Bank of India has identified seven-eight accounts, with an exposure aggregating ₹2,000-3,000 crore, to be shifted to the proposed asset management company (AMC), which has been envisaged for resolution by the Sunil Mehta panel under Project Sashakt.

The high-level committee on restructuring stressed assets and creating more value for public sector banks, which was headed by Sunil Mehta, Non-Executive Chairman, Punjab National Bank, recommended that for loans above ₹500 crore, an independent AMC should be set up.

“We have already discussed some of the accounts under the Project…We will be doing it (shifting accounts) before August-end.

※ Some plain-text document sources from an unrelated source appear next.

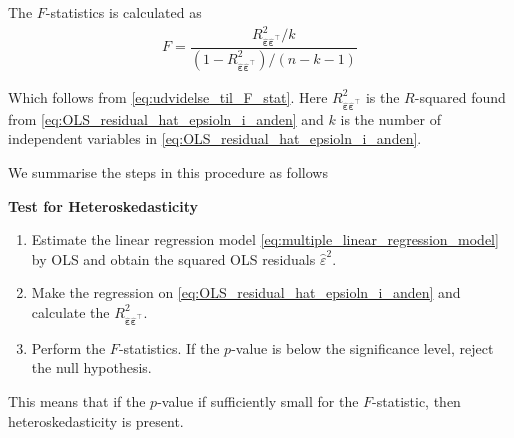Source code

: The $F$-statistics is calculated as
\begin{align*}
    F = \dfrac{R^2_{\hat{\boldsymbol{\varepsilon}}\hat{\boldsymbol{\varepsilon}}^\top}/k}{(1-R^2_{\hat{\boldsymbol{\varepsilon}}\hat{\boldsymbol{\varepsilon}}^\top}) / (n-k-1)}
\end{align*}

Which follows from \eqref{eq:udvidelse_til_F_stat}.
Here $R^2_{\hat{\boldsymbol{\varepsilon}}\hat{\boldsymbol{\varepsilon}}^\top}$ is the $R$-squared found from \eqref{eq:OLS_residual_hat_epsioln_i_anden} and $k$ is the number of independent variables in \eqref{eq:OLS_residual_hat_epsioln_i_anden}. 

We summarise the steps in this procedure as follows

\textbf{Test for Heteroskedasticity}
\begin{enumerate}[label=(\roman*)]
    \item Estimate the linear regression model \eqref{eq:multiple_linear_regression_model} by OLS and obtain the squared OLS residuals $\hat{\varepsilon}^2$. 
    \item Make the regression on \eqref{eq:OLS_residual_hat_epsioln_i_anden} and calculate the $R^2_{\hat{\boldsymbol{\varepsilon}}\hat{\boldsymbol{\varepsilon}}^\top}$. 
    \item Perform the $F$-statistics. If the $p$-value is below the significance level, reject the null hypothesis. 
\end{enumerate}

This means that if the $p$-value if sufficiently small for the $F$-statistic, then heteroskedasticity is present. 










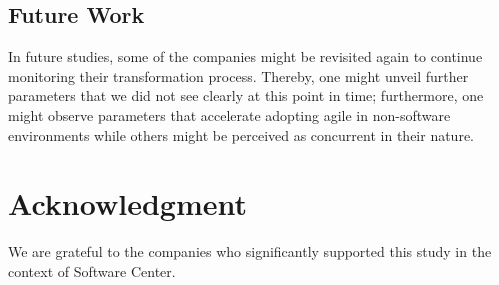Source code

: \documentclass[10pt,a4paper]{IEEEtran} %
\begin{document}
\subsection{Future Work}

In future studies, some of the companies might be revisited again to continue monitoring their transformation process. Thereby, one might unveil further parameters that we did not see clearly at this point in time; furthermore, one might observe parameters that accelerate adopting agile in non-software environments while others might be perceived as concurrent in their nature.


\section*{Acknowledgment}
We are grateful to the companies who significantly supported this study in the context of Software Center.




\end{document}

Already, the preparation is on...But again, it depends on (the provision level, the asset quality and valuations) negotiation and discussion.

“We will find out the right price for those assets and accordingly take a call, which will be taken by all the banks jointly. So, the first round (of) discussion is already over. We are expecting (the) second round in the first week of August,” said Dinabandhu Mohapatra, MD and CEO, Bank of India.

As per the Mehta Committee’s suggestion, an alternative investment fund (AIF) would raise funds from institutional investors. Banks would be given the option to invest in this fund if they wish to. AIFs can also bid for assets in the National Company Law Tribunal (NCLT).

The lead bank can discover the price through the open auction route. Security receipts have to be redeemed within 60 days.